Chris Angelico rosuav at gmail.com
Sat Sep 23 18:35:48 EDT 2017


On Sun, Sep 24, 2017 at 8:18 AM, Bill <BILL_NOSPAM at whoknows.net> wrote:
> Stephan Houben wrote:
>>
>> Op 2017-09-23, Rick Johnson schreef <rantingrickjohnson at gmail.com>:
>>>
>>> These pissing contests over how values are passed in Python
>>> are totally irrelevant. What does it matter? Nothing will be
>>> gained or lost by arguing over which is true, or not.
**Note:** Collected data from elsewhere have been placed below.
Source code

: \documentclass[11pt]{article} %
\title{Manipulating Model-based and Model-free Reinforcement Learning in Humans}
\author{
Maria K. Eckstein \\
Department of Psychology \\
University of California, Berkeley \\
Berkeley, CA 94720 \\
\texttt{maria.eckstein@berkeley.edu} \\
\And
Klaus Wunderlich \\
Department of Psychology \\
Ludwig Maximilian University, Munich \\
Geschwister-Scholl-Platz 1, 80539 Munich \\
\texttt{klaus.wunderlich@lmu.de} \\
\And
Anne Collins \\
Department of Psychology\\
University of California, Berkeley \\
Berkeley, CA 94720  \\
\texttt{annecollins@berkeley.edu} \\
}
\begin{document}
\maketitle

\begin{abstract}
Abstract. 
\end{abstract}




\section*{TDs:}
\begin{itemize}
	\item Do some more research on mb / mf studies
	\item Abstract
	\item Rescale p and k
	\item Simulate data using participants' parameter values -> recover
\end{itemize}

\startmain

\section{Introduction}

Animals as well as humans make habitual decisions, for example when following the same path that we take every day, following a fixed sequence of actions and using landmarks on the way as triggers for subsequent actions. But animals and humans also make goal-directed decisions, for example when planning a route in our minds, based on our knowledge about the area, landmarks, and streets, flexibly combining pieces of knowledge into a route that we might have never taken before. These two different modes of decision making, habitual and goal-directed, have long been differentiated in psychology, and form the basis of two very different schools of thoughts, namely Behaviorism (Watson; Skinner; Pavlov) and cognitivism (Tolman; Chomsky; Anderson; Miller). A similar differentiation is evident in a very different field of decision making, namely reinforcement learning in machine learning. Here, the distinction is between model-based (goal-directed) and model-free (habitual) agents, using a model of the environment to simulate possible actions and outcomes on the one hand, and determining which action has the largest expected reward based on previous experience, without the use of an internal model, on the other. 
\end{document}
Unless
>>> the distinction is preventing you from doing something that
>>> you'd like to do, or unless you want to argue that one
>>> "value passing method" would bring X, Y or Z benefits over
>>> the other, what does it matter?
>>
>> Amen.
>>
>
> All one has to do, I think, is consider (1) that passing objects by "making
> copies" of them, would be prohibitively expensive and consider that
> something else has to happen as an alternative, and (2) understand that in
> Python, objects don't have names, they have references (which have names).
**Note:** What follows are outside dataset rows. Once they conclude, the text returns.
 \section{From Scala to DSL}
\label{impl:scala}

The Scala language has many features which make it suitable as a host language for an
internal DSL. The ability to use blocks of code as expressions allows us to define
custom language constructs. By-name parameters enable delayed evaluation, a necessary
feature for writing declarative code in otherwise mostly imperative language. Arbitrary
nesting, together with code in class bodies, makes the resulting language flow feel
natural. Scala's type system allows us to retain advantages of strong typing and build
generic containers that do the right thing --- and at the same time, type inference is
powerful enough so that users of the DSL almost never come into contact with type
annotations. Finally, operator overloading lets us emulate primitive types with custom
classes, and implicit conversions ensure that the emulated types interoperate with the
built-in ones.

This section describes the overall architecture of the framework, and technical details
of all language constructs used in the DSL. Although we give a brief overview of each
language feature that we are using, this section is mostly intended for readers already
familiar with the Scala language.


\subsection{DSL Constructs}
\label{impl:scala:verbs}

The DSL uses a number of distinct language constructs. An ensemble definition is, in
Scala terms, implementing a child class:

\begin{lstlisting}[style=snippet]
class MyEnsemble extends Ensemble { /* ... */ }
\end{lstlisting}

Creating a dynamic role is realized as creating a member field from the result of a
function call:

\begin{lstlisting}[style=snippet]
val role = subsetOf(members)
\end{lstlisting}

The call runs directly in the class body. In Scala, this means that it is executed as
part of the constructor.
> The rest could be "implementation dependent" (no?)   To be amusing, how did
> the chicken pass an egg to the_other_side_of_the_road(e)?  Could the egg get
> crushed (stay tuned)?

Actually they don't "have" references in any real sense of possession.
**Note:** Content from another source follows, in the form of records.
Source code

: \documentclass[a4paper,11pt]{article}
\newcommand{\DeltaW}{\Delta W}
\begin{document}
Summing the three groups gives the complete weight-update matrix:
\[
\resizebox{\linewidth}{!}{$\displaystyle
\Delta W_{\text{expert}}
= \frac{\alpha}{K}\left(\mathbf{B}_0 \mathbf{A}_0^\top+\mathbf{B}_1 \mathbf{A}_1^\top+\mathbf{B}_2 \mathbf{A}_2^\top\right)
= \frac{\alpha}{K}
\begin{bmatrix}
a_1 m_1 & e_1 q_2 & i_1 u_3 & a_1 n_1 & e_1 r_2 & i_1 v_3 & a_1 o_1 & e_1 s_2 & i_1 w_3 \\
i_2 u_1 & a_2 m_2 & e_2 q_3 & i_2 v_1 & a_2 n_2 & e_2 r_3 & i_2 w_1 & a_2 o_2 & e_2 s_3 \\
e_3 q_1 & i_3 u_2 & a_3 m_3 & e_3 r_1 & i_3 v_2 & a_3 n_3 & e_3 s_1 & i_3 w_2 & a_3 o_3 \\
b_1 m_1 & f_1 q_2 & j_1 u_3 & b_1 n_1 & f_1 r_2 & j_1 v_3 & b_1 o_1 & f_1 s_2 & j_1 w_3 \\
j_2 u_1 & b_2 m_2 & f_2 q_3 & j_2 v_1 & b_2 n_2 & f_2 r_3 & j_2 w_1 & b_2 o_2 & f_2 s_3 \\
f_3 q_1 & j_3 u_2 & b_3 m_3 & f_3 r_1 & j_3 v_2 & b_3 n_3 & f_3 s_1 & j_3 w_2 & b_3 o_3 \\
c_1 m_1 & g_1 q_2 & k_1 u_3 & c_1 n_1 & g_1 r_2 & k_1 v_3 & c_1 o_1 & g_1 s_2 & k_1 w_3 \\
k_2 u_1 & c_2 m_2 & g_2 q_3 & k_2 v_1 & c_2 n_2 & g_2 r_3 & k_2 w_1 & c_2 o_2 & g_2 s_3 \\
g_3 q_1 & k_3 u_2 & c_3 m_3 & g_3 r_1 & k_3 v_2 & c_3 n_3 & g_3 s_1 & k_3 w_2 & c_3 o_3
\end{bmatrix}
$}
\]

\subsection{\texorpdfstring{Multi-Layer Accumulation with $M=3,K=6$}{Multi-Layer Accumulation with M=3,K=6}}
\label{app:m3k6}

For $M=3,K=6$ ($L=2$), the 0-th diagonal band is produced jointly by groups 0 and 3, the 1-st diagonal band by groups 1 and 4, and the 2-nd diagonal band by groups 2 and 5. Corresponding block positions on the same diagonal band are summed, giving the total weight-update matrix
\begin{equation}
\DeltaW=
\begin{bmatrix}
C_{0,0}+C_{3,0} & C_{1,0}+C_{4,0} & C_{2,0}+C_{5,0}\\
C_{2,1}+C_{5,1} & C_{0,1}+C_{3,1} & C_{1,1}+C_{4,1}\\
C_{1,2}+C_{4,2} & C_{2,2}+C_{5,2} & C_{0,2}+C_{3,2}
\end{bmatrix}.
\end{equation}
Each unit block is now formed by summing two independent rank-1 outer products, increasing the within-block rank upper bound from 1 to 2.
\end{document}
An object "has" things like its type, its attributes, etc etc; if you
have a reference to an object, you can query it for its type. But you
can't ask an object if there's a reference to it over here or there.
(Yes, I know that sys.getrefcount exists in CPython, but this isn't
part of the language's definition. Also, even that is just a counter -
you can't find specific references.) An object may have a reference to
other objects (eg a list's contents), but it's a one-way thing -
there's no way to find all the references to this object.

So more accurate would be to say that objects don't have names, but
names refer to objects. When you assign to a simple name, you cause
that name to refer to the object you gave it.